United Kingdom: Services PMI tumbles into contractionary territory in March; manufacturing firms continue stockpiling
April 3, 2019
The IHS Markit/CIPS UK services Purchasing Managers’ Index (PMI) fell from 51.3 in February to 48.9 in March, marking a multi-year low. As a result, the indicator moved below the 50-point threshold that separates expansion from contraction for the first time since the aftermath of the Brexit referendum in June 2016.
March’s decline came amid a third consecutive monthly drop in new work and a sharp fall in exports. In contrast, employment recovered somewhat. Input price inflation was moderate and unchanged from February, which fed through to only a mild increase in output prices.
The IHS Markit/CIPS manufacturing PMI rose from a revised 52.1 in February (previously reported: 52.0) to 55.1 in March, an over one-year high. As a result, the index moved further above the 50-point threshold that separates expansion from contraction in activity in the manufacturing sector, where it has been since August 2016.
March’s increase was underpinned by manufacturing firms stockpiling in preparation for a possible no-deal Brexit. This saw record rises in stocks of inputs and finished goods, which fed through to stronger output and employment. Both input and output prices rose in March, on the back of higher energy prices and shortages of raw materials.

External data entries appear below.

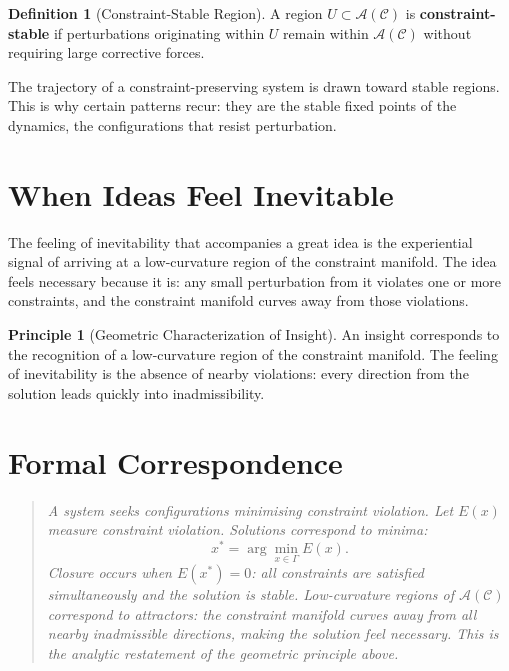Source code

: \documentclass[11pt]{book}
\theoremstyle{plain}
\theoremstyle{definition}
\newtheorem{definition}[theorem]{Definition}
\newtheorem{principle}[theorem]{Principle}
\theoremstyle{remark}
\newcommand{\C}{\mathcal{C}}
\newcommand{\A}{\mathcal{A}}
\newenvironment{formalcorrespondence}
  {\begin{quote}\small\itshape}
  {\end{quote}}
\begin{document}
\begin{definition}[Constraint-Stable Region]
A region $U \subset \A(\C)$ is \textbf{constraint-stable} if perturbations
originating within $U$ remain within $\A(\C)$ without requiring large
corrective forces.
\end{definition}

The trajectory of a constraint-preserving system is drawn toward stable
regions. This is why certain patterns recur: they are the stable fixed
points of the dynamics, the configurations that resist perturbation.

\section{When Ideas Feel Inevitable}

The feeling of inevitability that accompanies a great idea is the
experiential signal of arriving at a low-curvature region of the constraint
manifold. The idea feels necessary because it is: any small perturbation
from it violates one or more constraints, and the constraint manifold
curves away from those violations.

\begin{principle}[Geometric Characterization of Insight]
An insight corresponds to the recognition of a low-curvature region of
the constraint manifold. The feeling of inevitability is the absence of
nearby violations: every direction from the solution leads quickly into
inadmissibility.
\end{principle}

\section*{Formal Correspondence}
\begin{formalcorrespondence}
A system seeks configurations minimising constraint violation. Let
$E(x)$ measure constraint violation. Solutions correspond to minima:
\[
  x^* = \arg\min_{x \in \Gamma} E(x).
\]
Closure occurs when $E(x^*) = 0$: all constraints are satisfied
simultaneously and the solution is stable. Low-curvature regions of
$\A(\C)$ correspond to attractors: the constraint manifold curves away
from all nearby inadmissible directions, making the solution feel
necessary. This is the analytic restatement of the geometric principle
above.
\end{formalcorrespondence}
\end{document}
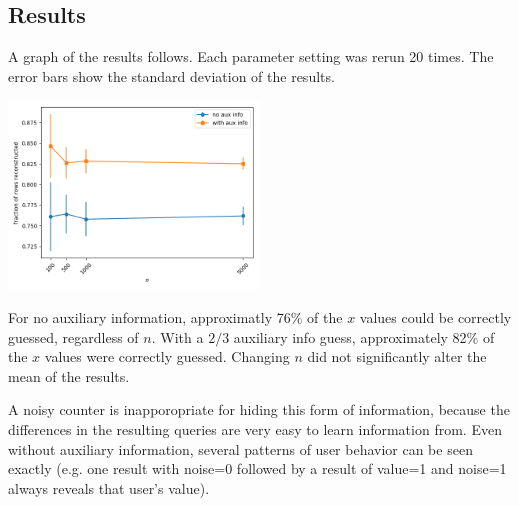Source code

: \subsection{Results}

A graph of the results follows.  Each parameter setting was rerun 20 times.  The error bars show the standard
deviation of the results.

\begin{center}
    \includegraphics[width=0.5\textwidth]{running_counter.png}
\end{center}

For no auxiliary information, approximatly 76\% of the $x$ values could be
correctly guessed, regardless of $n$.  With a $2/3$ auxiliary info guess, approximately 82\% of the $x$ values
were correctly guessed.  Changing $n$ did not significantly alter the mean of the results.

A noisy counter is inapporopriate for hiding this form of information, because the differences in the
resulting queries are very easy to learn information from.  Even without auxiliary information, several
patterns of user behavior can be seen exactly (e.g. one result with noise=0 followed by a result of value=1
and noise=1 always reveals that user's value).

%
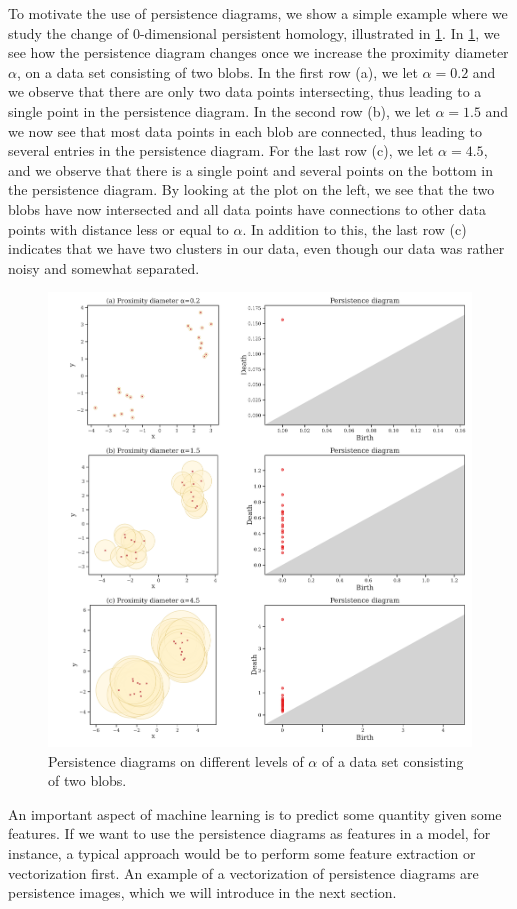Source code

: To motivate the use of persistence diagrams, we show a simple example where we study the change of 0-dimensional persistent homology, illustrated in \cref{fig:persistence-diagram-example}. In \cref{fig:persistence-diagram-example}, we see how the persistence diagram changes once we increase the proximity diameter $\alpha$, on a data set consisting of two blobs. In the first row (a), we let $\alpha=0.2$ and we observe that there are only two data points intersecting, thus leading to a single point in the persistence diagram. In the second row (b), we let $\alpha=1.5$ and we now see that most data points in each blob are connected, thus leading to several entries in the persistence diagram. For the last row (c), we let $\alpha=4.5$, and we observe that there is a single point and several points on the bottom in the persistence diagram. By looking at the plot on the left, we see that the two blobs have now intersected and all data points have connections to other data points with distance less or equal to $\alpha$. In addition to this, the last row (c) indicates that we have two clusters in our data, even though our data was rather noisy and somewhat separated.
\begin{figure}[H]
    \centering
    \includegraphics[width=1\textwidth]{thesis/figures/persistence-diagram-example.pdf}
    \caption{Persistence diagrams on different levels of $\alpha$ of a data set consisting of two blobs.}
    \label{fig:persistence-diagram-example}
\end{figure}
An important aspect of machine learning is to predict some quantity given some features. If we want to use the persistence diagrams as features in a model, for instance, a typical approach would be to perform some feature extraction or vectorization first. An example of a vectorization of persistence diagrams are persistence images, which we will introduce in the next section.

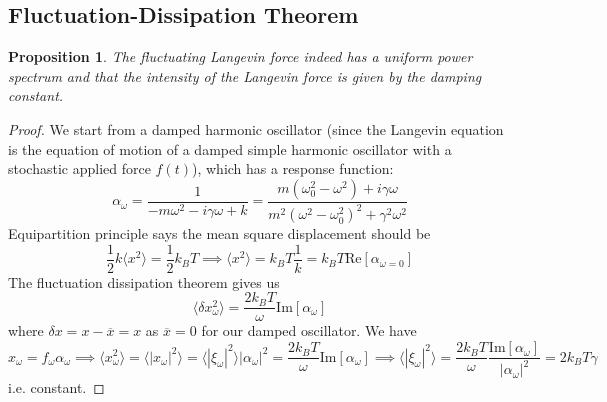 \documentclass[a4paper]{article}
\theoremstyle{new}
\newtheorem{prop}{Proposition}[section]
\begin{document}
\subsection{Fluctuation-Dissipation Theorem}









\begin{prop}
The fluctuating Langevin force indeed has a uniform power spectrum and that the intensity of the Langevin force is given by the damping constant.
\end{prop}
\begin{proof}
We start from a damped harmonic oscillator (since the Langevin equation is the equation of motion of a damped simple harmonic oscillator with a stochastic applied force $f(t)$), which has a response function:
$$\alpha_\omega=\frac{1}{-m\omega^2-i\gamma\omega+k}=\frac{m(\omega_0^2-\omega^2)+i\gamma\omega}{m^2(\omega^2-\omega_0^2)^2+\gamma^2\omega^2}$$
Equipartition principle says the mean square displacement should be
$$\frac{1}{2}k\langle x^2\rangle=\frac{1}{2}k_BT\implies\langle x^2\rangle=k_BT\frac{1}{k}=k_BT\text{Re}[\alpha_{\omega=0}]$$
The fluctuation dissipation theorem gives us
$$\langle\delta x_\omega^2\rangle=\frac{2k_BT}{\omega}\text{Im}[\alpha_\omega]$$
where $\delta x=x-\overline{x}=x$ as $\overline{x}=0$ for our damped oscillator. We have
$$x_\omega=f_\omega\alpha_\omega\implies\langle x^2_\omega\rangle=\langle|x_\omega|^2\rangle=\langle|\xi_\omega|^2\rangle|\alpha_\omega|^2=\frac{2k_BT}{\omega}\text{Im}[\alpha_\omega]\implies\langle|\xi_\omega|^2\rangle=\frac{2k_BT}{\omega}\frac{\text{Im}[\alpha_\omega]}{|\alpha_\omega|^2}=2k_BT\gamma$$
i.e. constant.
\end{proof}
\newpage


\end{document}
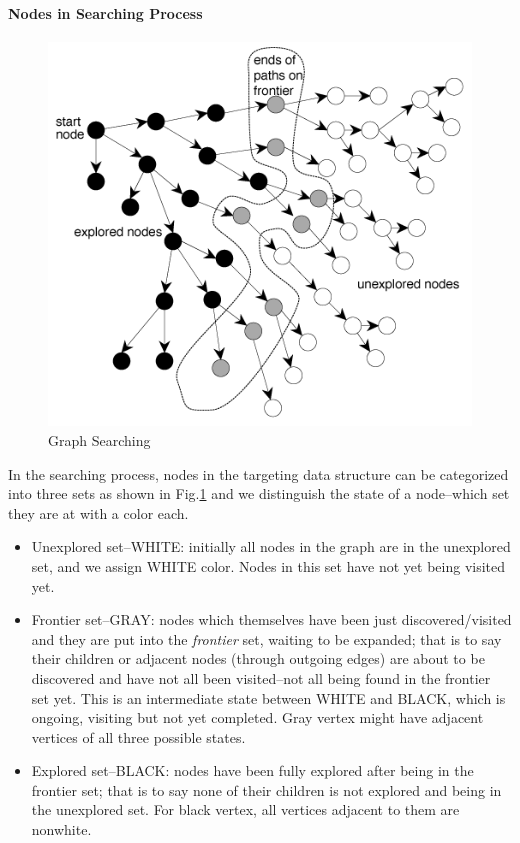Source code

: \documentclass[main.tex]{subfiles}
\begin{document}
\paragraph{Nodes in Searching Process}
\begin{figure}[!ht]
    \centering
     \includegraphics[width=0.9\columnwidth]{fig/searchsp.png}
    \caption{Graph Searching}
    \label{fig:search_sp}
\end{figure}
In the searching process, nodes in the targeting data structure can be categorized into three sets as shown in Fig.\ref{fig:search_sp} and we distinguish the state of a node--which set they are at with a color each.
\begin{itemize}
   \item Unexplored set--WHITE: initially all nodes in the graph are in the unexplored set, and we assign WHITE color. Nodes in this set have not yet being visited yet. 
    \item Frontier set--GRAY: nodes which themselves have been just discovered/visited and they are put into the \textit{frontier} set,  waiting to be expanded; that is to say their children or adjacent nodes (through outgoing edges) are about to be discovered and have not all been visited--not all being found in the frontier set yet. This is an intermediate state between WHITE and BLACK, which is ongoing, visiting but not yet completed. Gray vertex might have adjacent vertices of all three possible states.
    \item Explored set--BLACK: nodes have been fully explored after being in the frontier set; that is to say none of their children is not explored and being in the unexplored set. For black vertex, all vertices adjacent to them are nonwhite.%
 
\end{itemize}
\end{document}
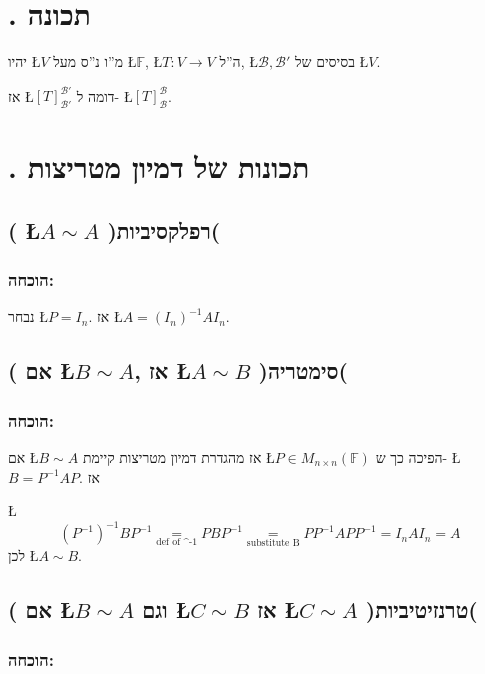 \documentclass[english,hebrew]{article}
\newcommand{\sqrmn}{M_{n\times n}(\mathbb{F})}
\begin{document}
\section{{\endL}. תכונה}

יהיו \L{$V$} מ\textquotedblright ו נ\textquotedblright ס מעל \L{$\mathbb{F}$},
\L{$T:V\rightarrow V$} ה\textquotedblright ל, \L{$\mathcal{B},\mathcal{B}'$}
בסיסים של \L{$V$}.

אז \L{$[T]_{\mathcal{B}'}^{\mathcal{B}'}$} דומה ל- \L{$[T]_{\mathcal{B}}^{\mathcal{B}}$}.

\section{{\endL}. תכונות של דמיון מטריצות}

\subsection{{\endL}( \L{$A\sim A$} )רפלקסיביות(}

\subsubsection{הוכחה:}

נבחר \L{$P=I_{n}$}. אז \L{$A=\left(I_{n}\right)^{-1}AI_{n}$}.

\subsection{{\endL}( אם \L{$B\sim A$}, אז \L{$A\sim B$} )סימטריה(}

\subsubsection{הוכחה:}

אם \L{$B\sim A$} אז מהגדרת דמיון מטריצות קיימת \L{$P\in\sqrmn$}
הפיכה כך ש- \L{$B=P^{-1}AP$}. אז

\L{%
\[
(P^{-1})^{-1}BP^{-1}\underset{\text{def of \textasciicircum-1}}{=}PBP^{-1}\underset{\text{substitute B}}{=}PP^{-1}APP^{-1}=I_{n}AI_{n}=A
\]
}%
לכן \L{$A\sim B$}.

\subsection{{\endL}( אם \L{$B\sim A$} וגם \L{$C\sim B$} אז \L{$C\sim A$}
)טרנזיטיביות(}

\subsubsection{הוכחה:}
\end{document}
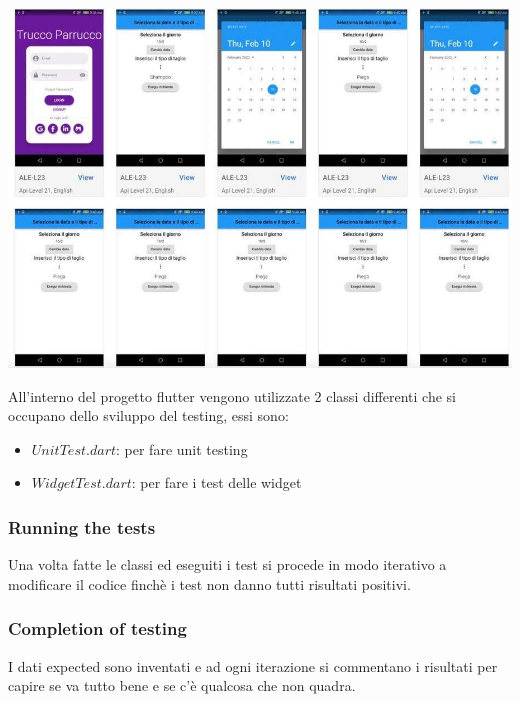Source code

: \documentclass{article}
\begin{document}
\\\includegraphics[scale = 0.50]{Immagini/firebaseTesting.jpg}

All'interno del progetto flutter vengono utilizzate 2 classi differenti che si occupano dello 
sviluppo del testing, essi sono:
\begin{itemize}
    \item $UnitTest.dart$: per fare unit testing
    \item $WidgetTest.dart$: per fare i test delle widget
\end{itemize}

\subsubsection{Running the tests}
Una volta fatte le classi ed eseguiti i test si procede in modo iterativo a modificare il codice
finchè i test non danno tutti risultati positivi. 

\subsubsection{Completion of testing}
I dati expected sono inventati e ad ogni iterazione si commentano i risultati per capire 
se va tutto bene e se c'è qualcosa che non quadra.

\newpage
\end{document}
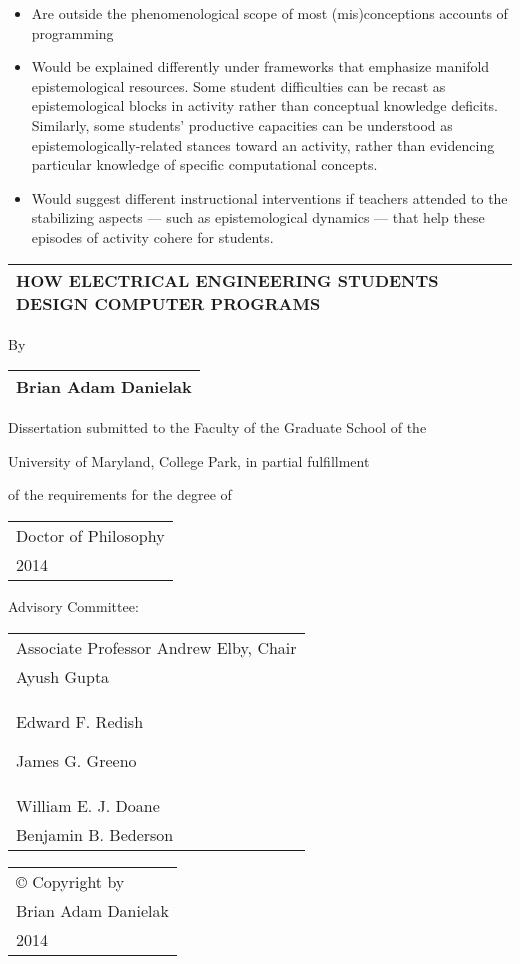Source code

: \begin{itemize}
\item
  Are outside the phenomenological scope of most (mis)conceptions
  accounts of programming
\item
  Would be explained differently under frameworks that emphasize
  manifold epistemological resources. Some student difficulties can be
  recast as epistemological blocks in activity rather than conceptual
  knowledge deficits. Similarly, some students' productive capacities
  can be understood as epistemologically-related stances toward an
  activity, rather than evidencing particular knowledge of specific
  computational concepts.
\item
  Would suggest different instructional interventions if teachers
  attended to the stabilizing aspects --- such as epistemological
  dynamics --- that help these episodes of activity cohere for students.
\end{itemize}

\begin{longtable}[]{@{}l@{}}
\toprule
HOW ELECTRICAL ENGINEERING STUDENTS DESIGN COMPUTER
PROGRAMS\tabularnewline
\bottomrule
\end{longtable}

By

\begin{longtable}[]{@{}l@{}}
\toprule
Brian Adam Danielak\tabularnewline
\bottomrule
\end{longtable}

Dissertation submitted to the Faculty of the Graduate School of the

University of Maryland, College Park, in partial fulfillment

of the requirements for the degree of

\begin{longtable}[]{@{}l@{}}
\toprule
Doctor of Philosophy\tabularnewline
2014\tabularnewline
\bottomrule
\end{longtable}

Advisory Committee:

\begin{longtable}[]{@{}l@{}}
\toprule
Associate Professor Andrew Elby, Chair\tabularnewline
Ayush Gupta\tabularnewline
Edward F. Redish

James G. Greeno\tabularnewline
William E. J. Doane\tabularnewline
Benjamin B. Bederson\tabularnewline
\bottomrule
\end{longtable}

\begin{longtable}[]{@{}l@{}}
\toprule
© Copyright by\tabularnewline
Brian Adam Danielak\tabularnewline
2014\tabularnewline
\bottomrule
\end{longtable}

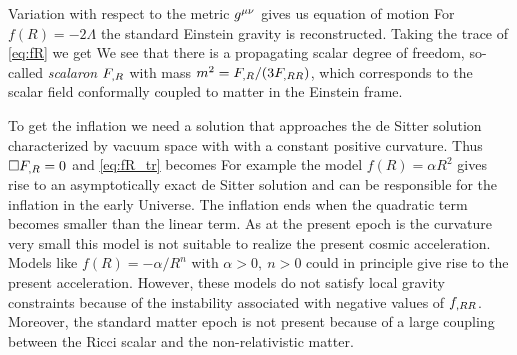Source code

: Variation with respect to the metric $g^{\mu\nu}$ gives us equation of motion
For $f(R)=-2\Lambda$ the standard Einstein gravity is reconstructed. Taking the trace of \eqref{eq:fR} we get
We see that there is a propagating scalar degree of freedom, so-called \textit{scalaron} $F_{,R}$ with mass $m^2=F_{,R}/(3F_{,RR})$, which corresponds to the scalar field conformally coupled to matter in the Einstein frame.

To get the inflation we need a solution that approaches the de Sitter solution characterized by vacuum space with with a constant positive curvature. Thus $\Box F_{,R}=0$ and \eqref{eq:fR_tr} becomes
For example the model $f(R)=\alpha R^2$ gives rise to an asymptotically exact de Sitter solution and can be responsible for the inflation in the early Universe. The inflation ends when the quadratic term becomes smaller than the linear term. As at the present epoch is the curvature very small this model is not suitable to realize the present cosmic acceleration. Models like $f(R)=-\alpha/R^n$ with $\alpha>0,\ n>0$ could in principle give rise to the present acceleration. However, these models do not satisfy local gravity constraints because of the instability associated with negative values of $f_{,RR}$. Moreover, the standard matter epoch is not present because of a large coupling between the Ricci scalar and the non-relativistic matter.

According to Chris Williamson, Chief Business Economist at IHS Markit: “A drop in service sector activity indicates that UK GDP contracted in March, with the economy stalling over the first quarter as a whole and at risk of sliding into a deepening downturn in coming months. Both the services and construction sectors are now in decline and manufacturing is only expanding because of emergency stockpiling ahead of Brexit.”